Stroma is activated in cancer, e.g., in wound healing, and fibroblasts inside resemble myofibroblasts observed during wound healing or fibrosis and are called cancer-associated fibroblasts (CAFs) [59, 60].

Interestingly, distinct functional subsets of CAFs, exhibiting tumor-promoting or tumor-suppressing features, have been described, supporting that, as for cancer cells, CAF population is highly heterogeneous [61]. Furthermore, it has been demonstrated that, besides tissue resident fibroblasts, CAFs can also originate from mesenchymal stem cells (MSCs) or stellate cells [62], thus increasing their heterogeneity. MSCs are multipotent progenitor cells originating from the bone marrow. These cells migrate systemically through blood vessels and differentiate into osteoblasts, chondrocytes, or adipocytes. Moreover, they can also differentiate in vascular cells, contributing to angiogenesis in myofibroblasts and, more rarely, in cancer cells themselves. MSCs play a critical role in promoting tissue regeneration and, inside the TME, they modulate the immune response by releasing immunomodulatory cytokines.

The immune cells are another important component of TME. Various immune cell subsets have been identified infiltrating tumors. Among them, tumor-associated macrophages (TAMs) have been identified in all stages of tumor progression, showing antitumoral or pro-tumoral effects according to their inflammatory M1 or immuno-suppressive M2 phenotype, both depending on the microenvironmental stimuli [63, 64].

Eosinophils, as TAMs, are also able to infiltrate tumors and influence tumor progression, inhibiting tumor growth by secreting IL-10 and IL-12, or promoting it by secreting growth factors such as epidermal growth factor (EGF) and transforming growth factor-b1 (TGF-b1) [65]. As tumors grow, myeloid-derived suppressor cells (MDSCs) [66], immunosuppressive precursors of macrophages and dendritic cells (DCs), stimulate the tumor vascularization and unsettle the major mechanisms of immunosurveillance, including tumoral antigen presentation, T cell activation and cytotoxicity.

T cells and natural killer (NK) cells represent the other major subset of tumor infiltrating immune cells.

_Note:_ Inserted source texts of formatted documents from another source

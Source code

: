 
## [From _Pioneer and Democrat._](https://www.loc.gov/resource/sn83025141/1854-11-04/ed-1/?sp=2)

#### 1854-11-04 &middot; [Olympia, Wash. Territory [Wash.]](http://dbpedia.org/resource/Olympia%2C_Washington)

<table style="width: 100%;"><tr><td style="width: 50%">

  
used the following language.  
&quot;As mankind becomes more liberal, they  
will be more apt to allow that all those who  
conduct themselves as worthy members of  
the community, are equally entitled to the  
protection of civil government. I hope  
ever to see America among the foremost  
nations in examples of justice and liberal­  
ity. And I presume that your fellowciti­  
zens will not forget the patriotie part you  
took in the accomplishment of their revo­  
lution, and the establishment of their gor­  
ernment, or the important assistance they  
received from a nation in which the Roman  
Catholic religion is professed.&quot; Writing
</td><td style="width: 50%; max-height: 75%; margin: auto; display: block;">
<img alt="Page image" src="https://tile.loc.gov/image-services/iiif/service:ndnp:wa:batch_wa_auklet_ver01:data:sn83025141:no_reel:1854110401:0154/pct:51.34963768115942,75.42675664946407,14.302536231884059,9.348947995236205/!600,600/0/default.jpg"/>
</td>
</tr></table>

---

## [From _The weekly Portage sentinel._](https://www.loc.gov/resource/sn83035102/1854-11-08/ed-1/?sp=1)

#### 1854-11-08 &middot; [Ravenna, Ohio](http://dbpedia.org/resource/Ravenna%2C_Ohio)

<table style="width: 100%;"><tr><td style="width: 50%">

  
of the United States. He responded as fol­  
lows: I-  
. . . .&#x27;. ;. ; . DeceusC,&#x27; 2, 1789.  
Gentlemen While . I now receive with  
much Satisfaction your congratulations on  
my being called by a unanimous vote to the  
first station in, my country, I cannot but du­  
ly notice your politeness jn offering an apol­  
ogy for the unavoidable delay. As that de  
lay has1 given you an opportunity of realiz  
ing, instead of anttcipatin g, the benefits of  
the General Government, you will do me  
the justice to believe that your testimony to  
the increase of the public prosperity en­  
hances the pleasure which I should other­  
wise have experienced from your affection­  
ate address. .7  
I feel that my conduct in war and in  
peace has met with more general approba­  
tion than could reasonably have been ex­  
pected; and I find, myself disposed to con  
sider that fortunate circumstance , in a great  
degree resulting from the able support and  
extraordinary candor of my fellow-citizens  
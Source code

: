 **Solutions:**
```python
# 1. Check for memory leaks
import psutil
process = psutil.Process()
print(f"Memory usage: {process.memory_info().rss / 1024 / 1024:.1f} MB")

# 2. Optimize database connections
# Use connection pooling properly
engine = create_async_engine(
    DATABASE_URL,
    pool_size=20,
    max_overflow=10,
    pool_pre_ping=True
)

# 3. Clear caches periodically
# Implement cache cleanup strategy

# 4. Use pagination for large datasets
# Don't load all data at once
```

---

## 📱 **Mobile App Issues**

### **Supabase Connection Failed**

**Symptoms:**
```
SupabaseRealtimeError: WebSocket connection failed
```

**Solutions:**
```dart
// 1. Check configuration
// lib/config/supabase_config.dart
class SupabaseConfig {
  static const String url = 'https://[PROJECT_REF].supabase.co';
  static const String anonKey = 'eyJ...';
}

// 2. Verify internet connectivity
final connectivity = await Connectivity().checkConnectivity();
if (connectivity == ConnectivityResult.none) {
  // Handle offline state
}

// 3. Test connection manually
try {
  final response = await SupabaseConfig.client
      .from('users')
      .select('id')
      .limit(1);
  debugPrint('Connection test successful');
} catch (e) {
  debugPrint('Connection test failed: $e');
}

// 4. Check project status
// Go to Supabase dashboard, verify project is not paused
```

T lymphocytes include three major subtypes: (i) TH lymphocytes divided mainly in two lineages: pro-inflammatory TH1 and anti-inflammatory TH2; (ii) Regulatory T cells (Treg), primarily pro-tumorigenic via their immunosuppressive activity; and (iii) cytotoxic T cells (TC) that kill cancer cells through granzyme and perforin mediated apoptosis [67, 68]. Moreover, a third lineage of effector TH lymphocytes, termed TH17 cells, characterized by their ability to secrete IL-17, have been identified and play a critical role in both anti-tumor immunity and tumorigenesis [69].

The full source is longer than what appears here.